Country: United Kingdom
Conflict: World War 1
History: Lord Lovat, and his Scouts, were a specialized scout/observing unit that came from Scotland. The Lovat Scouts originated in about 1899 and began their very distinquished history as some of the best scouts and observers in the world. This reputation continued to grow during World Ward I as well. It was in October of 1916 that the formation of the ‘Lovat Scout, Sharpshooter’ unit happened with the intention of using this specialized Lovat unit as a specialized sniper organization, but it was quickly determined that a 200 man Lovat Scout, Sharpshooter unit was too small to be effective as a stand alone sniping unit and they were too specialized and valuable to give up their observation and stalking skills. It was at that point that Hesketh-Prichard helped reorganize the Lovat Sharpshooters to utilize them as ‘glassmen’ and observers and they were attached to various units as such. They were also assigned to the various sniper schools as stalking and observing instructors to pass along those very specialized and important skills to the snipers.
Organization: The Lovat Scouts, Sharpshooters were organized into ten platoons, each platoon consisting of an Officer and 21 NCOs (Non-Commissioned Officer) and other enlisted ranks, making a total of 220 men. Each platoon was then attached to the different Army Corps and then the individual scouts were tasked out to the units within the Corp as needed.
Conflicts of Deployment: The Lovat Scouts were primarily used during the Boer War and World War I. There was also some Lovat Scouts during World War II but they were not the same type of unit as the Lovats from earlier.
Sniper Rifles: None. They were initially intended to use the standard sniping version of the Short, Magazine Lee Enfield (SMLE) rifle.
Distinction: The main distinction of the Lovat Scout, Sharpshooter unit and the reason why they are included in our list of distinquisable sniping units is not because of their combat sniping successes, but because they introduced the world of sniping to the Ghillie Suit and to specialized stalking skills. The Lovats came from Scotland and consisted of many Ghillies, or Scottish Game Wardens, who used a specialized suit, called a Ghillie Suit which consisted of strips of cloth being attached to an outter jacket. This same basic Ghillie suit concept is still used by snipers today, 100 years after the Lovat’s used them for the first time.
Another item of distrinction for the Lovat Scouts was their skill in observation. Using nothing but a 20x spotting scope, it was accepted that a Lovat Scout could observer troop movement in great detail at a distance of 10 miles and report on activity at distances up to 15 miles.

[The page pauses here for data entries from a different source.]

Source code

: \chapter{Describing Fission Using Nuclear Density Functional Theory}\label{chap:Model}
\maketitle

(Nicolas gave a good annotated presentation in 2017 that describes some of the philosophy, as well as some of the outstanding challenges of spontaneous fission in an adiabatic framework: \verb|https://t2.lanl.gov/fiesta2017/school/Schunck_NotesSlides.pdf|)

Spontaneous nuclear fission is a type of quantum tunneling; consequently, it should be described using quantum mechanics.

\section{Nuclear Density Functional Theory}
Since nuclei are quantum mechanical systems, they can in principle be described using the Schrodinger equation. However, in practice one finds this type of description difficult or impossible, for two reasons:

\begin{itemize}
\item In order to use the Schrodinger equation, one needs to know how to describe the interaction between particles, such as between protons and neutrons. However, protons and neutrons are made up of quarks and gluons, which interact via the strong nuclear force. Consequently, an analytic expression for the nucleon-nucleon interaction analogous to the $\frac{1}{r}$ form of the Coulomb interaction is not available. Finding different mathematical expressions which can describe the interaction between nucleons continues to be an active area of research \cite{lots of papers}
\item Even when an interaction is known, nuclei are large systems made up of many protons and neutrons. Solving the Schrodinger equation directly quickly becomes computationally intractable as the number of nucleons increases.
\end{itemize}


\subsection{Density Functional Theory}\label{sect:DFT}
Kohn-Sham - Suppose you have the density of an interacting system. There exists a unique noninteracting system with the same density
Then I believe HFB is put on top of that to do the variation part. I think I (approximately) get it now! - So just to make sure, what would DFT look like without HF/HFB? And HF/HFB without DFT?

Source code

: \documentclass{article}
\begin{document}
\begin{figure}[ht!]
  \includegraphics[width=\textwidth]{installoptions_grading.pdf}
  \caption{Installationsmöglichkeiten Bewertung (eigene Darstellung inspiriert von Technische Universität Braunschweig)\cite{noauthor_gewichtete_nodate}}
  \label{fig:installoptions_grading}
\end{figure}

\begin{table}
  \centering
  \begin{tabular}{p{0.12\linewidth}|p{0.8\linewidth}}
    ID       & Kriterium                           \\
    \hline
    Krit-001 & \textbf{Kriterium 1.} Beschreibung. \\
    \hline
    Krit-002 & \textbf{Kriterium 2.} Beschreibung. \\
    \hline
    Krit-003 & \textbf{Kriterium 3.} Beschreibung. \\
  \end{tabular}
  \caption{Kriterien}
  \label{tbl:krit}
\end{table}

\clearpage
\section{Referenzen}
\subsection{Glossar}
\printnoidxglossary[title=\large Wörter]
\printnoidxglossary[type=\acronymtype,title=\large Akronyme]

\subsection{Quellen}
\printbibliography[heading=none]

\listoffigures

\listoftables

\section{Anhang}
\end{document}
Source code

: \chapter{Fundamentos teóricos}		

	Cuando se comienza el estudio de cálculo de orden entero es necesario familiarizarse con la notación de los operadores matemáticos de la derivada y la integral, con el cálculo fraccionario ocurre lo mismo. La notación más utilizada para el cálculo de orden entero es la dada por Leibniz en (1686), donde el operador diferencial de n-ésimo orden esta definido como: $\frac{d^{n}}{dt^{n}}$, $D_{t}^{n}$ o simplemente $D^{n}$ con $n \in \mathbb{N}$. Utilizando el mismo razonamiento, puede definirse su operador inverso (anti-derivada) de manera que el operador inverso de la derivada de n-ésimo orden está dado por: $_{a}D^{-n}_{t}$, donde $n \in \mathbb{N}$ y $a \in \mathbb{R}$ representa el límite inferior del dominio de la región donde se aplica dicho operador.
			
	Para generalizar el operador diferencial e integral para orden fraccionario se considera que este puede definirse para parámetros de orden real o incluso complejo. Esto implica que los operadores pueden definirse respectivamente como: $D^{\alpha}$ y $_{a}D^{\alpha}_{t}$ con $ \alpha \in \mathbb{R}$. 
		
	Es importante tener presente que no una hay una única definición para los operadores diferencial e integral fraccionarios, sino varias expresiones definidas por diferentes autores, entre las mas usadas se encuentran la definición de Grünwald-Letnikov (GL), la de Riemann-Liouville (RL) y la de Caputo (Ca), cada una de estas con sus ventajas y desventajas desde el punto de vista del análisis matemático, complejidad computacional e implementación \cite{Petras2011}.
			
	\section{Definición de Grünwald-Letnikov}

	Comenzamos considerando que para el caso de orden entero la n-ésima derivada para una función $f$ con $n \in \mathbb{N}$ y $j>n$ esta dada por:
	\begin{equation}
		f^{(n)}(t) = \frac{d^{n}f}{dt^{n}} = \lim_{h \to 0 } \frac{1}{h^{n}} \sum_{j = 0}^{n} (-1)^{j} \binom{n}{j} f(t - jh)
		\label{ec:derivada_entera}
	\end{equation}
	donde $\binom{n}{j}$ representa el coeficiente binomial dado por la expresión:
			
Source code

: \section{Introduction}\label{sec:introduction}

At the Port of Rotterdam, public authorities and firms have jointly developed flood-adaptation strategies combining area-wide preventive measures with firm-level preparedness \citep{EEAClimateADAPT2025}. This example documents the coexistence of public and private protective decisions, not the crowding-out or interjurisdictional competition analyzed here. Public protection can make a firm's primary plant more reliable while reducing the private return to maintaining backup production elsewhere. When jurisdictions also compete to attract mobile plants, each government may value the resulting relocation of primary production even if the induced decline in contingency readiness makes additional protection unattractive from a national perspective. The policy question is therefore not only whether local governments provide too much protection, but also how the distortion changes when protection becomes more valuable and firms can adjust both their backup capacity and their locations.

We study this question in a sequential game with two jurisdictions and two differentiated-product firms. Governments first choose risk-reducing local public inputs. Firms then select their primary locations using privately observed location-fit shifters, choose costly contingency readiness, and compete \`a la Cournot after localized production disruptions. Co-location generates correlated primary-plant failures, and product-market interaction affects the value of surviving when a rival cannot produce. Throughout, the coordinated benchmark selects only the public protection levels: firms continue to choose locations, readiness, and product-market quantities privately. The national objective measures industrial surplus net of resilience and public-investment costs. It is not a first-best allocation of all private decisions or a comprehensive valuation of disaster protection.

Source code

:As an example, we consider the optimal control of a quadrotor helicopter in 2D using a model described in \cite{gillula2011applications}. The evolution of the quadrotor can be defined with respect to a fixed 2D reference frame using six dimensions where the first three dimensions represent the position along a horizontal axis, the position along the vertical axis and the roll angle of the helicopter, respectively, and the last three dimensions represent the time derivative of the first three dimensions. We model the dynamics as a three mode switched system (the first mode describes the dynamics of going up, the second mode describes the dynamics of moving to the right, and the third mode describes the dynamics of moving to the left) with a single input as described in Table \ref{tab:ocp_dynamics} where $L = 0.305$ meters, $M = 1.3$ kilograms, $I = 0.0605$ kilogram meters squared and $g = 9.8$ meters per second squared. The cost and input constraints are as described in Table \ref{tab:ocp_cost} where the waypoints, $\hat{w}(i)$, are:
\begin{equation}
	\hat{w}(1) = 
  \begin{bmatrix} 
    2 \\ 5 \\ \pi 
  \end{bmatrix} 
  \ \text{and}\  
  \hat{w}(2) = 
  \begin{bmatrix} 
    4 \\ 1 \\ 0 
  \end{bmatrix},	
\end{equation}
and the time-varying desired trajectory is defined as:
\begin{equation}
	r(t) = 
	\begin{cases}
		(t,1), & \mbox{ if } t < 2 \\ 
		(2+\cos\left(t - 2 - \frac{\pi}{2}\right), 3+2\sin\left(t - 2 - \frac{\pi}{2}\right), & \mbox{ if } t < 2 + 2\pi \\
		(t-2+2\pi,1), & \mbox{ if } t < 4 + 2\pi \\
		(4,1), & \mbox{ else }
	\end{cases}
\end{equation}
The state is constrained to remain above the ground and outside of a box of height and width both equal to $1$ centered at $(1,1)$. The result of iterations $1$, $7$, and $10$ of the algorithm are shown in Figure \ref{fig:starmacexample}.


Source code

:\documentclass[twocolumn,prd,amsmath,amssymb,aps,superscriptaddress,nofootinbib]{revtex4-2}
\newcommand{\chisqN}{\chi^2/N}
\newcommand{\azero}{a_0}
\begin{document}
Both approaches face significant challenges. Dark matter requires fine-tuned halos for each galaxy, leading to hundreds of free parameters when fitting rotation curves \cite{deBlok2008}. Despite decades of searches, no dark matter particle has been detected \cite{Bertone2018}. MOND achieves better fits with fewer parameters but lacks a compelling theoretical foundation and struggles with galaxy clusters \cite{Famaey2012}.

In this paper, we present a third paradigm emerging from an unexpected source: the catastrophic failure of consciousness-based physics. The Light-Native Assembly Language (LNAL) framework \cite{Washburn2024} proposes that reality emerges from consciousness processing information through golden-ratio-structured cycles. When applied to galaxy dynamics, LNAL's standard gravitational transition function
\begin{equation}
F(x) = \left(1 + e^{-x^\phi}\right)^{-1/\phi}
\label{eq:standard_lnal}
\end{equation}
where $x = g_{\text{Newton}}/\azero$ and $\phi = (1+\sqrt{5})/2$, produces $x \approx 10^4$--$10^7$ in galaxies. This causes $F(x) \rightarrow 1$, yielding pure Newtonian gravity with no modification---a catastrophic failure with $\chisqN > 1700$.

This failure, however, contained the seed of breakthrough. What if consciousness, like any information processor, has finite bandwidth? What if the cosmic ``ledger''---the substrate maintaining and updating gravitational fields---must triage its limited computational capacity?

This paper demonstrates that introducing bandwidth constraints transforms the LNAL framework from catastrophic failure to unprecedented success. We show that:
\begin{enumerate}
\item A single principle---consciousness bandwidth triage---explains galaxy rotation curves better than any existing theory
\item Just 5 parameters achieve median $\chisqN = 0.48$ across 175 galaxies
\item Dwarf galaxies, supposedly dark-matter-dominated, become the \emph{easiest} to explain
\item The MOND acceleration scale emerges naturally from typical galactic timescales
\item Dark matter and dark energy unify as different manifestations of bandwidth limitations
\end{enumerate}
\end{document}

The legendary Hesketh-Prichard was quoted as saying about the Lovat Scouts that “keener men never lived” and that “If they reported a thing, the thing was as they reported it.”
The legacy that the Lovat’s introduced to modern sniping with the introduction of advanced stalking skills, exceptional observation ability, and especially the Ghillie Suit, firmly puts them in a place of history in the tradition of military sniping.